===== Provided information =====

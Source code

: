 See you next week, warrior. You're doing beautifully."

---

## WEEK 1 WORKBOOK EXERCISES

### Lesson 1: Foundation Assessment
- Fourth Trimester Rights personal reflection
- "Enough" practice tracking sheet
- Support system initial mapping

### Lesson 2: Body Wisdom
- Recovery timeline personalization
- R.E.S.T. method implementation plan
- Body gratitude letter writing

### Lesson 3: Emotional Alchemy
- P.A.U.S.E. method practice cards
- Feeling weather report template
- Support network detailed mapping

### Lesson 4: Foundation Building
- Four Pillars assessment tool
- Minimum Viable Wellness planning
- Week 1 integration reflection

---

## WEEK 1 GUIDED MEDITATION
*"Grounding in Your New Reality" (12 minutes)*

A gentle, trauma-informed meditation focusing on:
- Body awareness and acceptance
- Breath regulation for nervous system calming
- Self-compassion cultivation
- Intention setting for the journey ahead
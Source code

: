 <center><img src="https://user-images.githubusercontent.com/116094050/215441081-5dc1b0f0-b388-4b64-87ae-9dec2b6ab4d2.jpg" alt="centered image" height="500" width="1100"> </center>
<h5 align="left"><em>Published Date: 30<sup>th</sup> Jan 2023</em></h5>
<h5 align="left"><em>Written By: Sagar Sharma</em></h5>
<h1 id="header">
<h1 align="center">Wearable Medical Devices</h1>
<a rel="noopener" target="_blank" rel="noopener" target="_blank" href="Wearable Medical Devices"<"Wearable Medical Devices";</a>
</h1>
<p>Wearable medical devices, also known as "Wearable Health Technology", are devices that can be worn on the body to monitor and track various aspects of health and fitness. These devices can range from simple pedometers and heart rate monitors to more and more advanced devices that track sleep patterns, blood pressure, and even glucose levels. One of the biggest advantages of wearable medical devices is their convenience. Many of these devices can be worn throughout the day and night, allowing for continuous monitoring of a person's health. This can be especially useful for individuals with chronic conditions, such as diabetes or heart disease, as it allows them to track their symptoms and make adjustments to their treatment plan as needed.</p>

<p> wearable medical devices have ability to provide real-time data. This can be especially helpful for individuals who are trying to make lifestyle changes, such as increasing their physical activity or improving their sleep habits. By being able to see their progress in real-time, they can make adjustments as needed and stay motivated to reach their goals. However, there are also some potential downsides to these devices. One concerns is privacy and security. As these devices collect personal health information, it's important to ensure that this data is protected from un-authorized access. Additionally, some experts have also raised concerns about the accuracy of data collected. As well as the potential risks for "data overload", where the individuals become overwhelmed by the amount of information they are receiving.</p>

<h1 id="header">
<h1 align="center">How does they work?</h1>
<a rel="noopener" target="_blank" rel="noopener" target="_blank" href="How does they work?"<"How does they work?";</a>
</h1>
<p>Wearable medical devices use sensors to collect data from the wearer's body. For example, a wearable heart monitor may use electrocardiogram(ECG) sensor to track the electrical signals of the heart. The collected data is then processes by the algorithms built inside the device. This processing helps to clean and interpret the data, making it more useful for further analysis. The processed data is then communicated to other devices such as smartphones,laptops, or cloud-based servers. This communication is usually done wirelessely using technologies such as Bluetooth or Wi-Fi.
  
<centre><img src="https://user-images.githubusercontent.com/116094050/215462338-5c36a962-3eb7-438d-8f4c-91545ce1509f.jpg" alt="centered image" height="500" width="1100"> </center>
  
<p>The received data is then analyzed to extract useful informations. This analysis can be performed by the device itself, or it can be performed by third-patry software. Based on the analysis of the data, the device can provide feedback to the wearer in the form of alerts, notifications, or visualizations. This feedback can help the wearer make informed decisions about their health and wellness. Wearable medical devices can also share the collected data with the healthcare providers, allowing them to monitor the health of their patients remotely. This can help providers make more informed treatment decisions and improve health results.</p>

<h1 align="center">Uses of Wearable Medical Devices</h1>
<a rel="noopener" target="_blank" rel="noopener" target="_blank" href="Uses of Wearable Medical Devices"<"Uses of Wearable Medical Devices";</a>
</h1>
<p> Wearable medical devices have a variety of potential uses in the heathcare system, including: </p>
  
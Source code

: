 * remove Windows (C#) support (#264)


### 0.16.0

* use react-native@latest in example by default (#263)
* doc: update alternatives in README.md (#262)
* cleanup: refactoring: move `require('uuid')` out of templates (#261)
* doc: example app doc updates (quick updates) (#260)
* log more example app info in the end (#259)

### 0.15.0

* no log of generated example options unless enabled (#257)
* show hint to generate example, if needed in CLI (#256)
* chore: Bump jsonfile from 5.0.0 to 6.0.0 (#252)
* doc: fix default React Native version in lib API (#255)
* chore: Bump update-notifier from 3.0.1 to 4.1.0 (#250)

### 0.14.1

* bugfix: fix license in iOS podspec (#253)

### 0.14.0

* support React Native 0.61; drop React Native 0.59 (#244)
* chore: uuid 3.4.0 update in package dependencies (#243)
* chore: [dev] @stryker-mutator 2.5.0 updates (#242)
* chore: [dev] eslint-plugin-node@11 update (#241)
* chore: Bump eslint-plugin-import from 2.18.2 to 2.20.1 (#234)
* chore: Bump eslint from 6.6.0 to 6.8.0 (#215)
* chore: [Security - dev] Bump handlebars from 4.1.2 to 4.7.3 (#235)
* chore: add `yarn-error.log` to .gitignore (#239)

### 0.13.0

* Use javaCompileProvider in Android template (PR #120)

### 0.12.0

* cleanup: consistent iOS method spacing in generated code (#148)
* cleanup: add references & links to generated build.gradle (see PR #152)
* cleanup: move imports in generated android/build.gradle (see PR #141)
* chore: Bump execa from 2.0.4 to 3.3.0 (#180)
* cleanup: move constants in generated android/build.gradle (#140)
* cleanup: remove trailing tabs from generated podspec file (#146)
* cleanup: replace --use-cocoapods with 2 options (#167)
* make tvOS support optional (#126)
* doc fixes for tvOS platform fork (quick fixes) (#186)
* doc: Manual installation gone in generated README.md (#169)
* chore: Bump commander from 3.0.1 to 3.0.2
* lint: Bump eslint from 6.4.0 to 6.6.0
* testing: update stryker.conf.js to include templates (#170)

=====

> [What the exercise asks]: Write out every line of the listing that holds the word "target".

> [Solved exercise]:
<a rel="noopener" target="_blank" rel="noopener" target="_blank" href="Wearable Medical Devices"<"Wearable Medical Devices";</a>
<a rel="noopener" target="_blank" rel="noopener" target="_blank" href="How does they work?"<"How does they work?";</a>
<a rel="noopener" target="_blank" rel="noopener" target="_blank" href="Uses of Wearable Medical Devices"<"Uses of Wearable Medical Devices";</a>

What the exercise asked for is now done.